One of the ways the developers have tried to get around this is by introducing a number of modes aimed at different kinds of players. In addition to a robust, CG-laden single-player campaign, Halo Wars 2 also includes a range of multiplayer modes. There are traditional options like competitive deathmatch, with games that can last two hours at high-level play, as well as the all-new Hearthstone-inspired “blitz” mode, with matches that can be completed in under 10 minutes. “Our PC audience tends to have a different kind of appetite for the depth of strategy that they want,” Jensen explains.

“The RTS genre has morphed into something different.”

Halo Wars 2 is launching eight years after the original, and strategy games have changed a lot in that time. RTS games are no longer the biggest game in town; instead, millions of players have moved on to competitive team-based titles like Dota 2 and League of Legends.
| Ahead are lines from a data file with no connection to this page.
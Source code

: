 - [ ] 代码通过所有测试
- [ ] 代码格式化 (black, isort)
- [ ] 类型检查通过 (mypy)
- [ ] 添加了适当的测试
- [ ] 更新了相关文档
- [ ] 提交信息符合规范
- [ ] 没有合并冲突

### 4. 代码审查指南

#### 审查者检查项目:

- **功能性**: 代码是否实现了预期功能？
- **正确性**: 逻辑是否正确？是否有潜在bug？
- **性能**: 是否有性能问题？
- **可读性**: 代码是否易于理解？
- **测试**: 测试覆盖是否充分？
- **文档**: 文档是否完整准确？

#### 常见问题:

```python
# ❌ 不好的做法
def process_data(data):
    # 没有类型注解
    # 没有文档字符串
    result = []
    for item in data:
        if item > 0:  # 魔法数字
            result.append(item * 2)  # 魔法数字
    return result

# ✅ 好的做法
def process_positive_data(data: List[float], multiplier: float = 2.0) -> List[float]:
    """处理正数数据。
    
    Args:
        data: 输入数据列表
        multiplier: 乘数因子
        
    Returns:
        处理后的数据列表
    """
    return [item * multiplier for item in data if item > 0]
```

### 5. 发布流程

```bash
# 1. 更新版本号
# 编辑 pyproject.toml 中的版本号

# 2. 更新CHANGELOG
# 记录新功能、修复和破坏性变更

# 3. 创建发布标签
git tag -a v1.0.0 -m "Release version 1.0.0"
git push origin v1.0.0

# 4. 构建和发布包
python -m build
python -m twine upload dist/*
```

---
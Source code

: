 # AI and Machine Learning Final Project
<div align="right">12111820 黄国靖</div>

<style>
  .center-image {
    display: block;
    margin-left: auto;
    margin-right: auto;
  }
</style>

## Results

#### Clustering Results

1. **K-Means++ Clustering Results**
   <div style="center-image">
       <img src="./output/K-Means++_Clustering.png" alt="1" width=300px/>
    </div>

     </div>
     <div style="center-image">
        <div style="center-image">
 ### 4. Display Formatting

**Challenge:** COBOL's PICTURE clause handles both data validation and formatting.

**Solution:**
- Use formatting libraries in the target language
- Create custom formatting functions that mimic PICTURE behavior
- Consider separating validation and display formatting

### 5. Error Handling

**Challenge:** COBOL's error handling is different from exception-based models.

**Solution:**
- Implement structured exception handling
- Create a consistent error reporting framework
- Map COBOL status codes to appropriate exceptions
Aside from the enduring StarCraft II, which originally launched back in 2010, the majority of RTS games have become comparatively niche.

Halo Wars 2 includes a number of changes designed to appeal to multiple players on different platforms, and its creators are hoping these adjustments will help restore real-time strategy to its former glory. “The RTS genre has morphed into something different,” says Nicholson. “So what we wanted to do was bring back a Halo Wars, but also make it contemporary and fit in with the way that people are playing games today.”

Halo Wars 2 launches February 21st on Xbox One and PC.